**Task directions:**
What is needed here is a word-for-word copy of all the entries below.

Collected data
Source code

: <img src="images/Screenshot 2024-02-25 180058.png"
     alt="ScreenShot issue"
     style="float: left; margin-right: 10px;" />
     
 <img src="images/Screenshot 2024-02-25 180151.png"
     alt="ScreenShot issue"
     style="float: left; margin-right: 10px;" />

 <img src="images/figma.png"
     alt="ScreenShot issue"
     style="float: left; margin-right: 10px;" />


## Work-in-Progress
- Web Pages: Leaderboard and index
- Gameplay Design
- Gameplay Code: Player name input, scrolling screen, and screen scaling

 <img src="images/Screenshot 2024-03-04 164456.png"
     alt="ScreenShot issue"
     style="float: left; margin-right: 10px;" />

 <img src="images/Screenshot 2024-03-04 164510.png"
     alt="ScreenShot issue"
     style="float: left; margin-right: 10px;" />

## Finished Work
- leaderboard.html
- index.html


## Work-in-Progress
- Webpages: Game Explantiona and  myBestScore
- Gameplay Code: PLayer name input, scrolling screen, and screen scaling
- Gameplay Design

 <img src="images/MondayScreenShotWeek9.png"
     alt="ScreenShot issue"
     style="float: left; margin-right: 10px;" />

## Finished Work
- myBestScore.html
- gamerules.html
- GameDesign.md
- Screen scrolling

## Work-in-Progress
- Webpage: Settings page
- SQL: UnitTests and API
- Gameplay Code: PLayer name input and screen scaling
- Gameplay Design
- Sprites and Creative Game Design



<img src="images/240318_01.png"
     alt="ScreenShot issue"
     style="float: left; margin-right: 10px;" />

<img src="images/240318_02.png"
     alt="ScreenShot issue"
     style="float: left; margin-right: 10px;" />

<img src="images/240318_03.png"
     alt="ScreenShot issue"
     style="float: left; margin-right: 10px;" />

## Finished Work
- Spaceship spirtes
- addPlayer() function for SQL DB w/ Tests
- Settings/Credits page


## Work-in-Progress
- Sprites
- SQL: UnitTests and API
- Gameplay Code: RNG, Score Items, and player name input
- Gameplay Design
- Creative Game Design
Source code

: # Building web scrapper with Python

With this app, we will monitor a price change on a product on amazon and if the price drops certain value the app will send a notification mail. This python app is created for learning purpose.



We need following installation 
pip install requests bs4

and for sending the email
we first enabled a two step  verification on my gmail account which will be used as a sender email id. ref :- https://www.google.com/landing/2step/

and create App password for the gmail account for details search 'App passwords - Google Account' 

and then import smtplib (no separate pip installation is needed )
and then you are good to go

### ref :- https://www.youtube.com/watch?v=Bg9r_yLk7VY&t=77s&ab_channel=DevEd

**Answer box:**
Source code

: <img src="images/Screenshot 2024-02-25 180058.png"
     alt="ScreenShot issue"
     style="float: left; margin-right: 10px;" />
     
 <img src="images/Screenshot 2024-02-25 180151.png"
     alt="ScreenShot issue"
     style="float: left; margin-right: 10px;" />

 <img src="images/figma.png"
     alt="ScreenShot issue"
     style="float: left; margin-right: 10px;" />


## Work-in-Progress
- Web Pages: Leaderboard and index
- Gameplay Design
- Gameplay Code: Player name input, scrolling screen, and screen scaling

 <img src="images/Screenshot 2024-03-04 164456.png"
     alt="ScreenShot issue"
     style="float: left; margin-right: 10px;" />

 <img src="images/Screenshot 2024-03-04 164510.png"
     alt="ScreenShot issue"
     style="float: left; margin-right: 10px;" />

## Finished Work
- leaderboard.html
- index.html


## Work-in-Progress
- Webpages: Game Explantiona and  myBestScore
- Gameplay Code: PLayer name input, scrolling screen, and screen scaling
- Gameplay Design

 <img src="images/MondayScreenShotWeek9.png"
     alt="ScreenShot issue"
     style="float: left; margin-right: 10px;" />

## Finished Work
- myBestScore.html
- gamerules.html
- GameDesign.md
- Screen scrolling

## Work-in-Progress
- Webpage: Settings page
- SQL: UnitTests and API
- Gameplay Code: PLayer name input and screen scaling
- Gameplay Design
- Sprites and Creative Game Design



<img src="images/240318_01.png"
     alt="ScreenShot issue"
     style="float: left; margin-right: 10px;" />

<img src="images/240318_02.png"
     alt="ScreenShot issue"
     style="float: left; margin-right: 10px;" />

<img src="images/240318_03.png"
     alt="ScreenShot issue"
     style="float: left; margin-right: 10px;" />

## Finished Work
- Spaceship spirtes
- addPlayer() function for SQL DB w/ Tests
- Settings/Credits page


## Work-in-Progress
- Sprites
- SQL: UnitTests and API
- Gameplay Code: RNG, Score Items, and player name input
- Gameplay Design
- Creative Game Design
Source code

: # Building web scrapper with Python

With this app, we will monitor a price change on a product on amazon and if the price drops certain value the app will send a notification mail. This python app is created for learning purpose.



We need following installation 
pip install requests bs4

and for sending the email
we first enabled a two step  verification on my gmail account which will be used as a sender email id. ref :- https://www.google.com/landing/2step/

and create App password for the gmail account for details search 'App passwords - Google Account' 

and then import smtplib (no separate pip installation is needed )
and then you are good to go

### ref :- https://www.youtube.com/watch?v=Bg9r_yLk7VY&t=77s&ab_channel=DevEd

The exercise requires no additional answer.